_Task objective_
Quote the data exactly, first line to the line containing "この「重力」とは各プレイヤー", with no pictures.

Top of The data

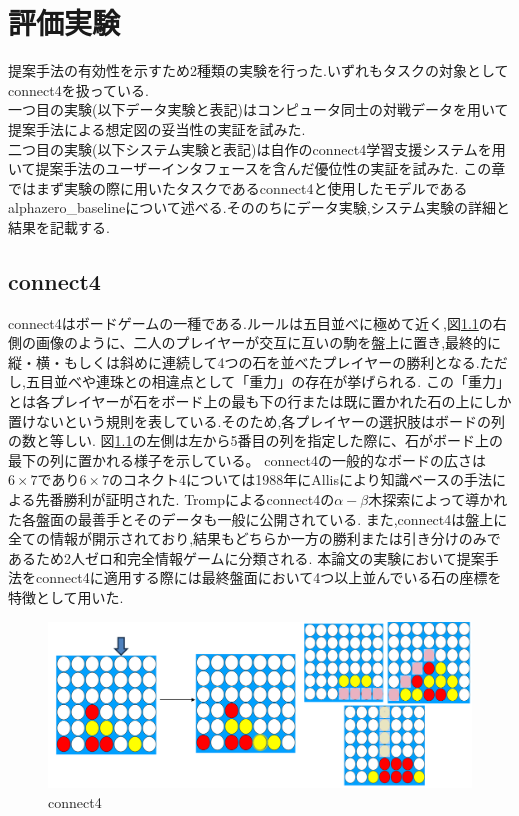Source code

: \chapter{評価実験}
提案手法の有効性を示すため2種類の実験を行った.いずれもタスクの対象としてconnect4を扱っている.\\
一つ目の実験(以下データ実験と表記)はコンピュータ同士の対戦データを用いて提案手法による想定図の妥当性の実証を試みた.\\
二つ目の実験(以下システム実験と表記)は自作のconnect4学習支援システムを用いて提案手法のユーザーインタフェースを含んだ優位性の実証を試みた.
この章ではまず実験の際に用いたタスクであるconnect4と使用したモデルであるalphazero\_baselineについて述べる.そののちにデータ実験,システム実験の詳細と結果を記載する.
\section{connect4}
connect4\cite{connect4}はボードゲームの一種である.ルールは五目並べに極めて近く,図\ref{fig:connect4}の右側の画像のように、二人のプレイヤーが交互に互いの駒を盤上に置き,最終的に縦・横・もしくは斜めに連続して4つの石を並べたプレイヤーの勝利となる.ただし,五目並べや連珠との相違点として「重力」の存在が挙げられる.
この「重力」とは各プレイヤーが石をボード上の最も下の行または既に置かれた石の上にしか置けないという規則を表している.そのため,各プレイヤーの選択肢はボードの列の数と等しい.
図\ref{fig:connect4}の左側は左から5番目の列を指定した際に、石がボード上の最下の列に置かれる様子を示している。
connect4の一般的なボードの広さは$6\times7$であり$6\times7$のコネクト4については1988年にAllis\cite{allis}により知識ベースの手法による先番勝利が証明された.
Tromp\cite{data}によるconnect4の$\alpha-\beta$木探索によって導かれた各盤面の最善手とそのデータも一般に公開されている.
また,connect4は盤上に全ての情報が開示されており,結果もどちらか一方の勝利または引き分けのみであるため2人ゼロ和完全情報ゲームに分類される.
本論文の実験において提案手法をconnect4に適用する際には最終盤面において4つ以上並んでいる石の座標を特徴として用いた.
\begin{figure}[t]
	\centering
    \includegraphics[width=\linewidth]{./figure/connect4.png}
	\caption{connect4}
	\label{fig:connect4}
\end{figure}
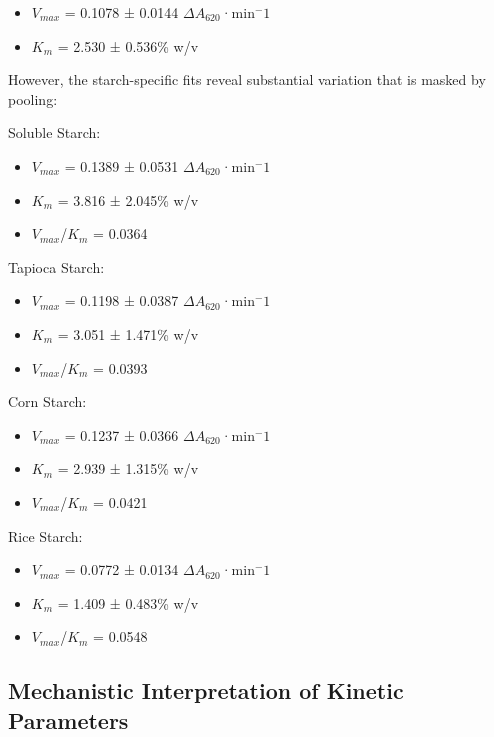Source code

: \documentclass[
  12pt,
]{article}
\begin{document}
\begin{itemize}
\item
  \(V_{max}\) = 0.1078 ± 0.0144 \(\Delta A_{620}\)·min\(^-1\)
\item
  \(K_{m}\) = 2.530 ± 0.536\% w/v
\end{itemize}

However, the starch-specific fits reveal substantial variation that is
masked by pooling:

Soluble Starch:

\begin{itemize}
\item
  \(V_{max}\) = 0.1389 ± 0.0531 \(\Delta A_{620}\)·min\(^-1\)
\item
  \(K_{m}\) = 3.816 ± 2.045\% w/v
\item
  \(V_{max}\)/\(K_{m}\) = 0.0364
\end{itemize}

Tapioca Starch:

\begin{itemize}
\item
  \(V_{max}\) = 0.1198 ± 0.0387 \(\Delta A_{620}\)·min\(^-1\)
\item
  \(K_{m}\) = 3.051 ± 1.471\% w/v
\item
  \(V_{max}\)/\(K_{m}\) = 0.0393
\end{itemize}

Corn Starch:

\begin{itemize}
\item
  \(V_{max}\) = 0.1237 ± 0.0366 \(\Delta A_{620}\)·min\(^-1\)
\item
  \(K_{m}\) = 2.939 ± 1.315\% w/v
\item
  \(V_{max}\)/\(K_{m}\) = 0.0421
\end{itemize}

Rice Starch:

\begin{itemize}
\item
  \(V_{max}\) = 0.0772 ± 0.0134 \(\Delta A_{620}\)·min\(^-1\)
\item
  \(K_{m}\) = 1.409 ± 0.483\% w/v
\item
  \(V_{max}\)/\(K_{m}\) = 0.0548
\end{itemize}

\subsection{Mechanistic Interpretation of Kinetic
Parameters}\label{mechanistic-interpretation-of-kinetic-parameters}
\end{document}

Bottom of The data

_Task solution_
Source code

: \chapter{評価実験}
提案手法の有効性を示すため2種類の実験を行った.いずれもタスクの対象としてconnect4を扱っている.\\
一つ目の実験(以下データ実験と表記)はコンピュータ同士の対戦データを用いて提案手法による想定図の妥当性の実証を試みた.\\
二つ目の実験(以下システム実験と表記)は自作のconnect4学習支援システムを用いて提案手法のユーザーインタフェースを含んだ優位性の実証を試みた.
この章ではまず実験の際に用いたタスクであるconnect4と使用したモデルであるalphazero\_baselineについて述べる.そののちにデータ実験,システム実験の詳細と結果を記載する.
\section{connect4}
connect4\cite{connect4}はボードゲームの一種である.ルールは五目並べに極めて近く,図\ref{fig:connect4}の右側の画像のように、二人のプレイヤーが交互に互いの駒を盤上に置き,最終的に縦・横・もしくは斜めに連続して4つの石を並べたプレイヤーの勝利となる.ただし,五目並べや連珠との相違点として「重力」の存在が挙げられる.
この「重力」とは各プレイヤーが石をボード上の最も下の行または既に置かれた石の上にしか置けないという規則を表している.そのため,各プレイヤーの選択肢はボードの列の数と等しい.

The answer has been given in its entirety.